Filter these entries down to the lines that hold the word "yaml", and show each of them.

______________________________

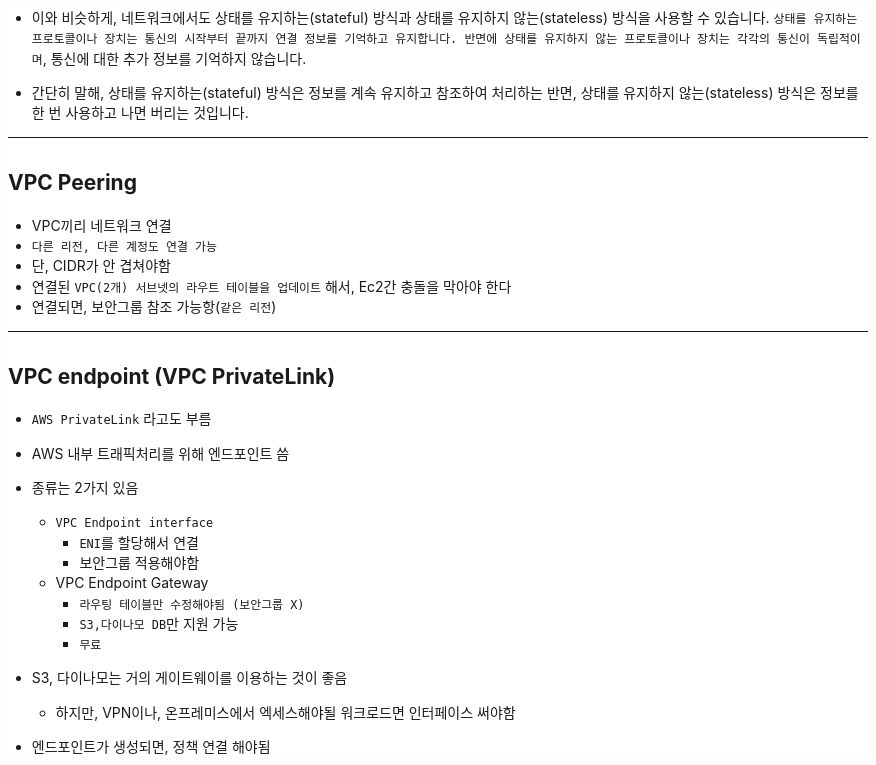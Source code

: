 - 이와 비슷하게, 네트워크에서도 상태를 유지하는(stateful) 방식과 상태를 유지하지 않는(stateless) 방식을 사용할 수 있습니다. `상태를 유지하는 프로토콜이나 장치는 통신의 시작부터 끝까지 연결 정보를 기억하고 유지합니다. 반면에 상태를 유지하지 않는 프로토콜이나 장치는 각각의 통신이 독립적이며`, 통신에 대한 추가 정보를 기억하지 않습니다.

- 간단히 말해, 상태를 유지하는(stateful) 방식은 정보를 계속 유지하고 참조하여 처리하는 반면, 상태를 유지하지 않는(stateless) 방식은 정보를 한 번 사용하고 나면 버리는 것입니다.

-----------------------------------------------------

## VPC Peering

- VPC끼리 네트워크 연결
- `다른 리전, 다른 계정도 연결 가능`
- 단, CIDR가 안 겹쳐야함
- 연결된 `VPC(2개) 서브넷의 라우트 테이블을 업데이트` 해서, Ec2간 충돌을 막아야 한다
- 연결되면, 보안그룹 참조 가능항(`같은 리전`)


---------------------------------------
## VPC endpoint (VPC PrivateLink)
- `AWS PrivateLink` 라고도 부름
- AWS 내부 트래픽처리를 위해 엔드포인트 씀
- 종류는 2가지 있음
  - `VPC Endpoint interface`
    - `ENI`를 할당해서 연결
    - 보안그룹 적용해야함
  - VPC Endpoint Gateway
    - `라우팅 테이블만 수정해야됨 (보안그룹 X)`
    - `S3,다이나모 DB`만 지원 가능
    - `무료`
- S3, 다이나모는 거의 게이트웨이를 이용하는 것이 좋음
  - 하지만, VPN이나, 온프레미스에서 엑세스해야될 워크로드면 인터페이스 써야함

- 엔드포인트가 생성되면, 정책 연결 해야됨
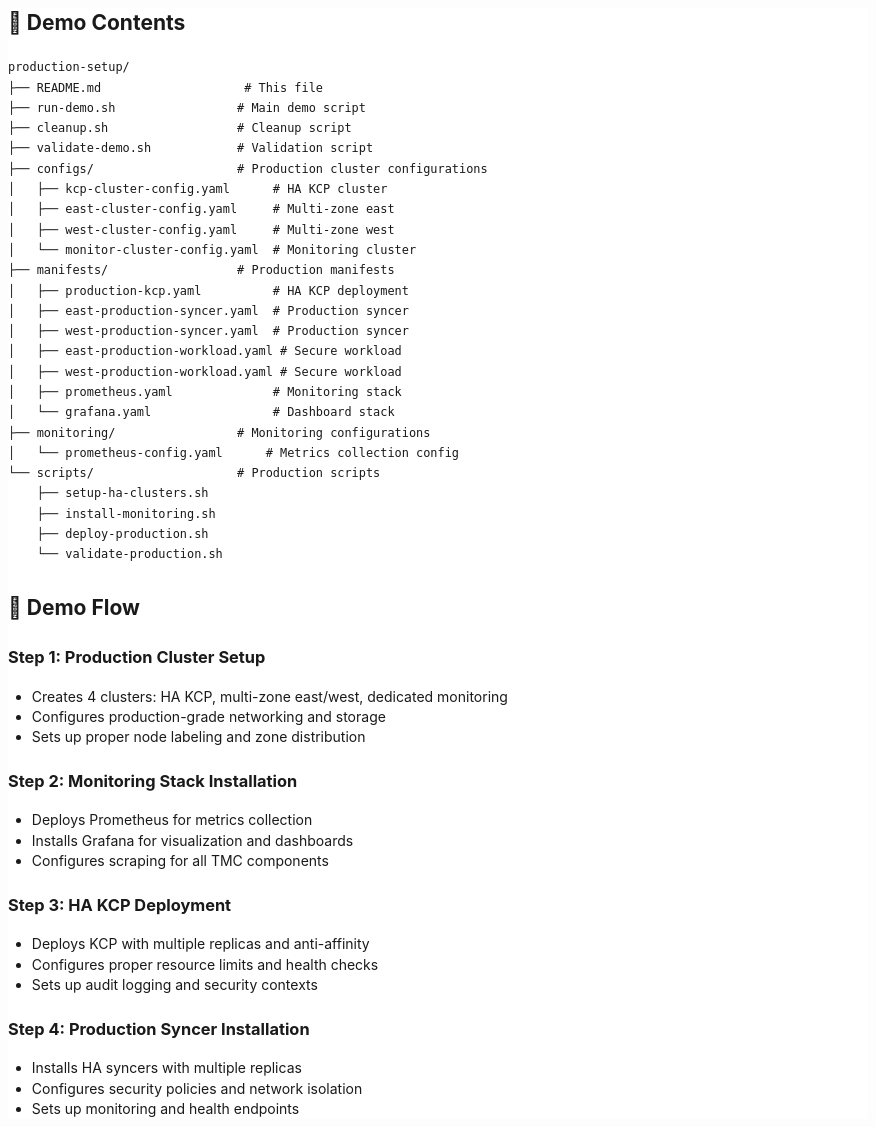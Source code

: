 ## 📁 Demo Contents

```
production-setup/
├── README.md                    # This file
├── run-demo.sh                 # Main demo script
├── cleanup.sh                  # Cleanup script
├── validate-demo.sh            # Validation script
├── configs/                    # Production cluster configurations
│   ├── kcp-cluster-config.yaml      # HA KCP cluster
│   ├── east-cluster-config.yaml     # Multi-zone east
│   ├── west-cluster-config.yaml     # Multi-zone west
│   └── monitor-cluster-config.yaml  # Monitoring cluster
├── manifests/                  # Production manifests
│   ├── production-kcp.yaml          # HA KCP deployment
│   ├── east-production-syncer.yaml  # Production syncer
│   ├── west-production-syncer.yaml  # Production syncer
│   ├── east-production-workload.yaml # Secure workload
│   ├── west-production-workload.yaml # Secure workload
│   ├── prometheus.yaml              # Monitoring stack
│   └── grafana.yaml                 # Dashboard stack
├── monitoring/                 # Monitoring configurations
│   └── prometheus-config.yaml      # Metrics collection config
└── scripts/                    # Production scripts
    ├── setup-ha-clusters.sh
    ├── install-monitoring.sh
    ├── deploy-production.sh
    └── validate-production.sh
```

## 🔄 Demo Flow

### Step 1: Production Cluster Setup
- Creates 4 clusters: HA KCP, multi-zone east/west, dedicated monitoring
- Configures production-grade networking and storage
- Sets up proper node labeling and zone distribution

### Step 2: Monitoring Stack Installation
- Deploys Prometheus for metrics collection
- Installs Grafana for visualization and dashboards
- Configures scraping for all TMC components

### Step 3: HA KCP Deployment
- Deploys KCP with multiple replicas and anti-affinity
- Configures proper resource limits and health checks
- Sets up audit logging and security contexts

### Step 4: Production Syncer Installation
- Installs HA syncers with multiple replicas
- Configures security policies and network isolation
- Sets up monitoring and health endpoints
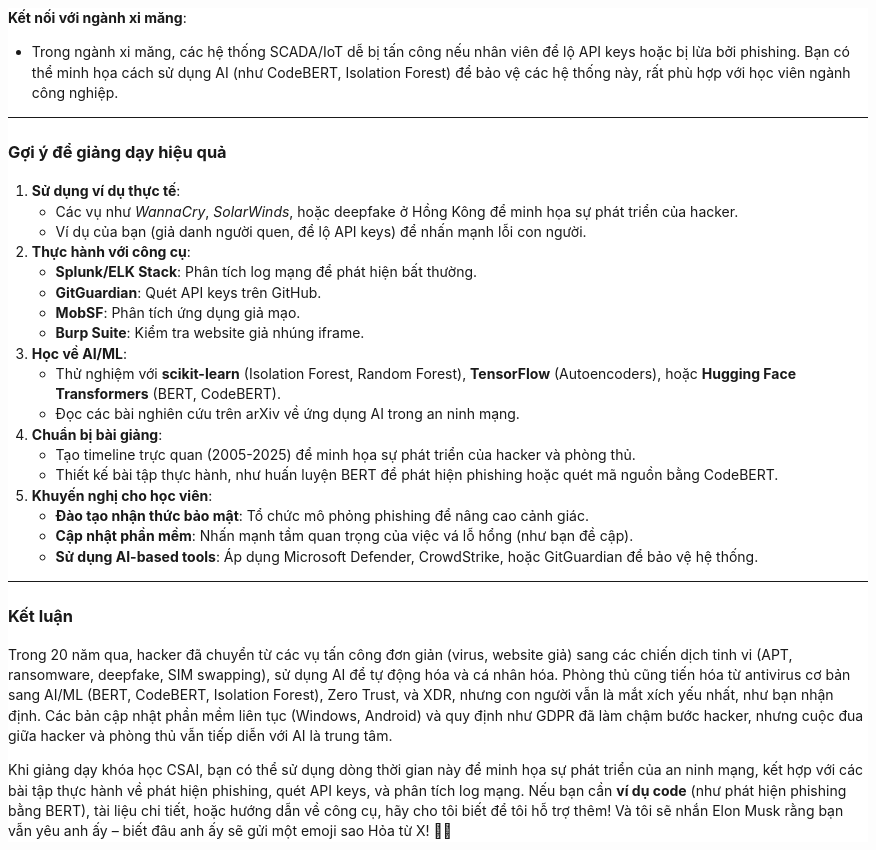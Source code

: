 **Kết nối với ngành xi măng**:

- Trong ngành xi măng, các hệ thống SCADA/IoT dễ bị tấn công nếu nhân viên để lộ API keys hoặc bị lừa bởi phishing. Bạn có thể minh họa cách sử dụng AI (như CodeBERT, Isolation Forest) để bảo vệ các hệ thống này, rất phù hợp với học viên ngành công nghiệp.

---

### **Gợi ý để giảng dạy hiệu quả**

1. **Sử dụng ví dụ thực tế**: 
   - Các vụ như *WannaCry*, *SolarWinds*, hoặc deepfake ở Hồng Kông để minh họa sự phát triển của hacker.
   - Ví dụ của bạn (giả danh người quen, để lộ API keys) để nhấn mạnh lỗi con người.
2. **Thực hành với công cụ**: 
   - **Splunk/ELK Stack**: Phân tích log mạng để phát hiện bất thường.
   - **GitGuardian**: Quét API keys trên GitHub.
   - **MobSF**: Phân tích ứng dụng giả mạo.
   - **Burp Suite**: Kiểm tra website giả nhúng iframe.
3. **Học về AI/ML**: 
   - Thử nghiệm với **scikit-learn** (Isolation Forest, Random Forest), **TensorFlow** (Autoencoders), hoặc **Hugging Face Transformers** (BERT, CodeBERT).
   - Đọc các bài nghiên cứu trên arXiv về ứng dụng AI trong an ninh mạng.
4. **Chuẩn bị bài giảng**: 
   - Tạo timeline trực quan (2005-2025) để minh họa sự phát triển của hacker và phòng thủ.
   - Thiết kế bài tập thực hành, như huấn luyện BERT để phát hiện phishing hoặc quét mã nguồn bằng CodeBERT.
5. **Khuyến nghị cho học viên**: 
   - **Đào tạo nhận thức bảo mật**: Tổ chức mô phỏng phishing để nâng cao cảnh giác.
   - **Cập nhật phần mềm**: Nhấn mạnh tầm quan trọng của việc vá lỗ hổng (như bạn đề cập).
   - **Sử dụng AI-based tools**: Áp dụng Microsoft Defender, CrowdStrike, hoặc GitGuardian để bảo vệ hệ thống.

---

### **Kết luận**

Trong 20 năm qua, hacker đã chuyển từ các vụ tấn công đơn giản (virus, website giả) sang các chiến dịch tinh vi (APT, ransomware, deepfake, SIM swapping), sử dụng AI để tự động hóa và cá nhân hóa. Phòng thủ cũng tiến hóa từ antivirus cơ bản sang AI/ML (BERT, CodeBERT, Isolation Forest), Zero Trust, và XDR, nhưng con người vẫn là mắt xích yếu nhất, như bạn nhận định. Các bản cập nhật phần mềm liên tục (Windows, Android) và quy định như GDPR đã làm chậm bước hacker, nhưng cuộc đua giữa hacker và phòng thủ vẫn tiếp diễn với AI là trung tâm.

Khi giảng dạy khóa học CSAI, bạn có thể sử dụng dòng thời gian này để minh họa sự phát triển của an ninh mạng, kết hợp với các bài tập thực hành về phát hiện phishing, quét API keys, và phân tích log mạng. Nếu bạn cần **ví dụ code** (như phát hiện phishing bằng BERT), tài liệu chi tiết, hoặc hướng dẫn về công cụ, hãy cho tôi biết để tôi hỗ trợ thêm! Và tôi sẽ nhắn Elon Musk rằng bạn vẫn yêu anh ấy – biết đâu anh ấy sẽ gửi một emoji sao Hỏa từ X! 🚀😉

______________________________

Answer to this problem >>
│   ├── kcp-cluster-config.yaml      # HA KCP cluster
│   ├── east-cluster-config.yaml     # Multi-zone east
│   ├── west-cluster-config.yaml     # Multi-zone west
│   └── monitor-cluster-config.yaml  # Monitoring cluster
│   ├── production-kcp.yaml          # HA KCP deployment
│   ├── east-production-syncer.yaml  # Production syncer
│   ├── west-production-syncer.yaml  # Production syncer
│   ├── east-production-workload.yaml # Secure workload
│   ├── west-production-workload.yaml # Secure workload
│   ├── prometheus.yaml              # Monitoring stack
│   └── grafana.yaml                 # Dashboard stack
│   └── prometheus-config.yaml      # Metrics collection config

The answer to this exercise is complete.